Sasson, a member of the left-wing Meretz party and a formulator of the Geneva Initiative, slammed the Levy report on Monday, stating that the Supreme Court is the only body with standing to determine the legality of Jewish communities in Judea and Samaria, and that the Levy committee’s findings are therefore legally irrelevant. The committee’s report is seen as a threat to the current power of the attorney general as the sole advisor to the government on legal issues.
That position has come under scrutiny in the wake of the Attorney General Yehuda Weinstein’s unilateral determination and presentation to the Supreme Court that the houses of Ulpana Hill in Beit El were built on Palestinian land, despite an ongoing lower court case to determine that fact. The court did not investigate the veracity of the State Attorney’s presentation, but accepted it and issued orders for demolition of the homes.
Yesh Din, the human rights group that conceived and championed the case before the High Court that the Ulpana homes were built on Palestinian land, has refused to cooperate with the Levy committee, saying it will only work with the Attorney General.
In an interview with The Times of Israel, Sasson rejected the notion that Prime Minister Netanyahu aims to create a Palestinian state. She lamented that “everything bad that could be happening is happening,” namely the authorization of new Jewish communities to be built in Judea and Samaria, such as a new community in place of Migron. “I can only look at what he does. And that’s what scares the hell out of me, because from what he’s doing I see that he wants to enlarge as much as he can – building in the territories indiscriminately,” she said.

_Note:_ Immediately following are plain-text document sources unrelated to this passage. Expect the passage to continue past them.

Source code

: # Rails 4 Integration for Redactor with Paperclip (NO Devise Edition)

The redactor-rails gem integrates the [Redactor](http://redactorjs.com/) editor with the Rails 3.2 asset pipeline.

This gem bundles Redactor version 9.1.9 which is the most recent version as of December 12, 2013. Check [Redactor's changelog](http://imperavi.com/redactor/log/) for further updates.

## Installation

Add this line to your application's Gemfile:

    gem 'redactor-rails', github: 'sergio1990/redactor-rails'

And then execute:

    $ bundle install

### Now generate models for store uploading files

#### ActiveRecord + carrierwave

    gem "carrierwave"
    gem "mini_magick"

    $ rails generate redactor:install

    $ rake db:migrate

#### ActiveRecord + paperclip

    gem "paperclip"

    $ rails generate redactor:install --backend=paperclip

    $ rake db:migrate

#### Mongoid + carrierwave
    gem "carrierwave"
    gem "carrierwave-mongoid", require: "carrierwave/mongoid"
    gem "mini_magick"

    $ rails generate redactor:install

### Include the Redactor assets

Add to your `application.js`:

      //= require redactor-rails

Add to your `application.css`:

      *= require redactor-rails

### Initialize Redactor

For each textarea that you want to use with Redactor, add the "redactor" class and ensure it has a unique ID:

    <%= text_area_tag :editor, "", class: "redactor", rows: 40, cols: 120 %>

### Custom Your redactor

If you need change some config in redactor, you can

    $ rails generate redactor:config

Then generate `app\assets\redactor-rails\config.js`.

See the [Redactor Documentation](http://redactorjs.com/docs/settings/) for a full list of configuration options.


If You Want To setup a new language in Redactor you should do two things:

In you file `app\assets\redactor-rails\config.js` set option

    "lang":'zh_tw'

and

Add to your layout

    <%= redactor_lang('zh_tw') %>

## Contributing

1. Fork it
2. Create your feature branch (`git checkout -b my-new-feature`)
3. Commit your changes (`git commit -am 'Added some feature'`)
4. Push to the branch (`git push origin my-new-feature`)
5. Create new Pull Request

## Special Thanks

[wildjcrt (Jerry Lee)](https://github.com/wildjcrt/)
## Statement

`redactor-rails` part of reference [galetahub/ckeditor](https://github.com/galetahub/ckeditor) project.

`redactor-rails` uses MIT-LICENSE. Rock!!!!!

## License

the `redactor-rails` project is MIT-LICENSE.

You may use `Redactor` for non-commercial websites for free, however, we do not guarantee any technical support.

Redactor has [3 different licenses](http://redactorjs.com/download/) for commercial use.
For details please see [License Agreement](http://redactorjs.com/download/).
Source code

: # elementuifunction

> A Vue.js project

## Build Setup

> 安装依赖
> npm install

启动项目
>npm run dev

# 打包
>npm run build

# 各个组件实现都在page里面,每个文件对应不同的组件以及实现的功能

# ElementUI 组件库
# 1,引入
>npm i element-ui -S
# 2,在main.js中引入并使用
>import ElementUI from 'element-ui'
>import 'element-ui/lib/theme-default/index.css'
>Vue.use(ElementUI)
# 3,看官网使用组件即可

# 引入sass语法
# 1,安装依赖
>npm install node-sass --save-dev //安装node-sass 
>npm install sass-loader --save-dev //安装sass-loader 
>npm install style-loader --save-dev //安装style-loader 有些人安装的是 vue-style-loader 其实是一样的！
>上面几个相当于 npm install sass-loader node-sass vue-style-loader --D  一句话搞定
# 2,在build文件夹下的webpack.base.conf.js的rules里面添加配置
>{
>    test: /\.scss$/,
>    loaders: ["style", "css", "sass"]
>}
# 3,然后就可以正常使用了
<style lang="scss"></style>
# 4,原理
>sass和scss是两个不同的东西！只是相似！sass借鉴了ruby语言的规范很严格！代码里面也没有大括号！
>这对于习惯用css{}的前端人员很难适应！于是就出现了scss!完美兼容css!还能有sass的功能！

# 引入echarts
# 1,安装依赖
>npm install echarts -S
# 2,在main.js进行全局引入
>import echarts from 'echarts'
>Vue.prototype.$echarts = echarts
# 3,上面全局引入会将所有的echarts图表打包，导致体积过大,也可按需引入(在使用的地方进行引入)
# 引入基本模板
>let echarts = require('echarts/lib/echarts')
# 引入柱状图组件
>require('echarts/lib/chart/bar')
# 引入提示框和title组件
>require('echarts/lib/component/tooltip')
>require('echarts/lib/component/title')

Despite the historic nature of the findings by a government committee, to what degree the report will be applied in government policy remains to be seen.
On the small scale, the report could have some big ramifications for Jewish communities which have long fought for their rights to expand and build.
“If the government adopts the report’s findings and conclusions, theoretically they could give us back [our recently purchased property] Beit HaMachpela ,” said David Wilder, English spokesperson for the Jewish community of Hebron. “According to reports in Haaretz, the reason [Prime Minister Netanyau] gave [Defense Minister Ehud] Barak the green light to throw us out was for fear of being accused of being a ‘war criminal’ due to the Geneva/Hague convention accords. The Levy report negates this.”
“Look, Bibi owes us,” Wilder told the Jewish Press. “He abandoned most of Hebron to Arafat in 1997, and as such, was responsible for the shooting at us from the hills surrounding the Jewish community. It’s about time he repented. Beit HaMachpela would be a good start.”
While the small scale impacts would be significant, the impact on the country could be historic.
“I think that now the ball is in the prime minister’s hands,” Moshe Feiglin, Jewish activist, and political hopeful in the Manhigut Yehudit faction of Likud told the Jewish Press. “Is he going to go forward and make some action that will change the picture in the area or not? The report is very positive and something to be happy about. The question is how practical it is going to be.” Feiglin said he believes the proper outcome of the findings would be the annexation of all of Judea and Samaria “as we did in the Golan Heights and Jerusalem”.